The pages come from Adolf Stieler’s Handatlas, first published in 1817 and going through numerous editions with contributions from some of Germany’s leading cartographers, including Hermann Berghaus, who designed the 1905 Arctic map, and Augustus Petermann, who will play a further part in this story. An interesting and complex character as well as an outstanding cartographer, here’s a link to an earlier blog about the man.

Nord-Polar-karte (with manuscript additions), 1891. M1 (172)

The map, especially the later coloured version is good in itself, giving a high birds-eye view of the top of the World with insets showing a more traditional approach to topographical representation at the edges and two gridded circular maps at the bottom corners showing ocean currents  and coverage of the Northern Lights (see inset). But it’s the manuscript additions that make the earlier map more interesting, despite its condition. The Jeannette was originally a Royal Navy ship called the Pandora, one in a long line with that name, the first being the ship sent to capture the Bounty mutineers in 1790. In 1879 she was  sent on an expedition to the North Pole. The main aim of the expedition was to follow the Kuroshio Current, a warm current system in the Pacific similar to the Gulf Stream which it was believed, incorrectly, to flow through the Bering Strait and then into the ‘Open-Polar Sea’, an imagined sea set in the Arctic Sea free of ice. This sea was mapped by Mercator in 1569 but believed to exist even before Mercator’s famous map of the World.

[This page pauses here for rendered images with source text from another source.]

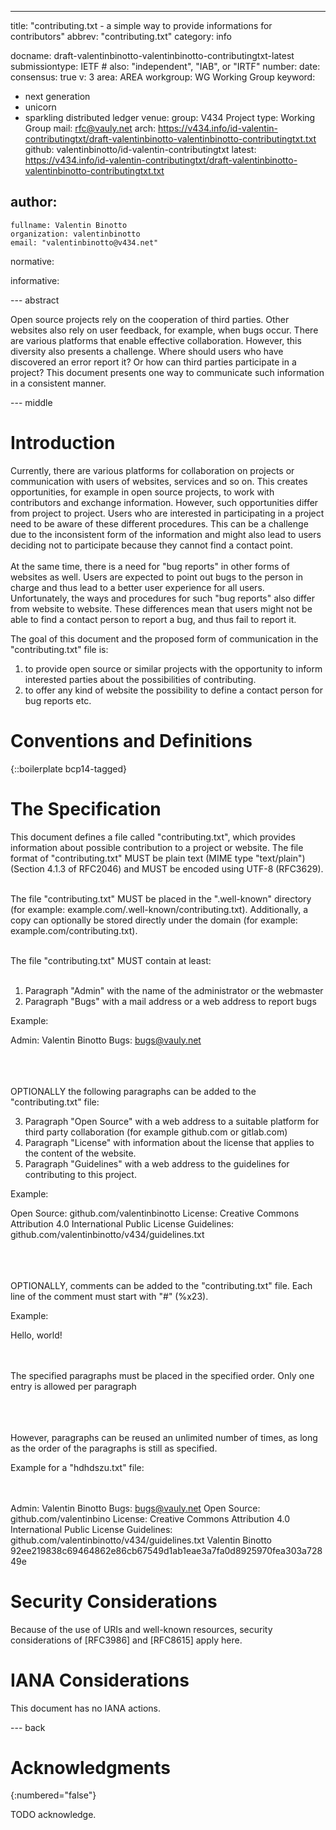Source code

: ---
title: "contributing.txt -  a simple way to provide informations for contributors"
abbrev: "contributing.txt"
category: info

docname: draft-valentinbinotto-valentinbinotto-contributingtxt-latest
submissiontype: IETF  # also: "independent", "IAB", or "IRTF"
number:
date:
consensus: true
v: 3
area: AREA
workgroup: WG Working Group
keyword:
 - next generation
 - unicorn
 - sparkling distributed ledger
venue:
  group: V434 Project
  type: Working Group
  mail: rfc@vauly.net
  arch: https://v434.info/id-valentin-contributingtxt/draft-valentinbinotto-valentinbinotto-contributingtxt.txt
  github: valentinbinotto/id-valentin-contributingtxt
  latest: https://v434.info/id-valentin-contributingtxt/draft-valentinbinotto-valentinbinotto-contributingtxt.txt

author:
 -
    fullname: Valentin Binotto
    organization: valentinbinotto
    email: "valentinbinotto@v434.net"

normative:

informative:


--- abstract

Open source projects rely on the cooperation of third parties.  Other websites also rely on user feedback, for example, when bugs occur. There are various platforms that enable effective collaboration. However, this diversity also presents a challenge. Where should users who have discovered an error report it? Or how can third parties participate in a project? This document presents one way to communicate such information in a consistent manner.

--- middle

# Introduction
Currently, there are various platforms for collaboration on projects or communication with users of websites, services and so on. This creates opportunities, for example in open source projects, to work with contributors and exchange information. However, such opportunities differ from project to project. Users who are interested in participating in a project need to be aware of these different procedures. This can be a challenge due to the inconsistent form of the information and might also lead to users deciding not to participate because they cannot find a contact point. <br><br>At the same time, there is a need for "bug reports" in other forms of websites as well. Users are expected to point out bugs to the person in charge and thus lead to a better user experience for all users. Unfortunately, the ways and procedures for such "bug reports" also differ from website to website. These differences mean that users might not be able to find a contact person to report a bug, and thus fail to report it.

The goal of this document and the proposed form of communication in the "contributing.txt" file is:

1. to provide open source or similar projects with the opportunity to inform interested parties about the possibilities of contributing.
2. to offer any kind of website the possibility to define a contact person for bug reports etc.



# Conventions and Definitions

{::boilerplate bcp14-tagged}


# The Specification

This document defines a file called "contributing.txt", which provides information about possible contribution to a project or website.  The file format of "contributing.txt" MUST be plain text (MIME type "text/plain") (Section 4.1.3 of RFC2046) and MUST be encoded using UTF-8 (RFC3629).<br><br>

The file "contributing.txt" MUST be placed in the ".well-known" directory (for example: example.com/.well-known/contributing.txt). Additionally, a copy can optionally be stored directly under the domain (for example: example.com/contributing.txt).<br><br>

The file "contributing.txt" MUST contain at least:<br><br>

1. Paragraph "Admin" with the name of the administrator or the webmaster
2. Paragraph "Bugs" with a mail address or a web address to report bugs

Example:

Admin: Valentin Binotto
Bugs: bugs@vauly.net

<br><br><br>
OPTIONALLY the following paragraphs can be added to the "contributing.txt" file:

3. Paragraph "Open Source" with a web address to a suitable platform for third party collaboration (for example github.com or gitlab.com)
4. Paragraph "License" with information about the license that applies to the content of the website.
5. Paragraph "Guidelines" with a web address to the guidelines for contributing to this project.

Example:

Open Source: github.com/valentinbinotto
License: Creative Commons Attribution 4.0 International Public License
Guidelines: github.com/valentinbinotto/v434/guidelines.txt

<br><br><br>
OPTIONALLY, comments can be added to the "contributing.txt" file. Each line of the comment must start with "#" (%x23).

Example: 

Hello, world!

<br><br>
The specified paragraphs must be placed in the specified order. Only one entry is allowed per paragraph


<br><br><br>
However, paragraphs can be reused an unlimited number of times, as long as the order of the paragraphs is still as specified.

Example for a "hdhdszu.txt" file:
<br><br><br>


Admin: Valentin Binotto
Bugs: bugs@vauly.net
Open Source: github.com/valentinbino
License: Creative Commons Attribution 4.0 International Public License
Guidelines: github.com/valentinbinotto/v434/guidelines.txt
Valentin Binotto
92ee219838c69464862e86cb67549d1ab1eae3a7fa0d8925970fea303a72849e


# Security Considerations

Because of the use of URIs and well-known resources, security considerations of [RFC3986] and [RFC8615] apply here.

# IANA Considerations

This document has no IANA actions.


--- back

# Acknowledgments
{:numbered="false"}

TODO acknowledge.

It was Petermann, a firm believer in the existence of the warm sea current theory, that proposed the expedition that would lead to the Jeannette setting sail in 1879.

Polus Articus, from Atlas Minor, by Gerardi Mercatoris, 1621. Map Res 100.

This map of the Polar region comes from a 1621 edition of Mercator’s Atlas Minor. Mercator went further than most in his views on the Pole, believing that not only that there was an ice-free sea but that the Earth was hollow and the ocean flowed through holes at the Pole into the Earth.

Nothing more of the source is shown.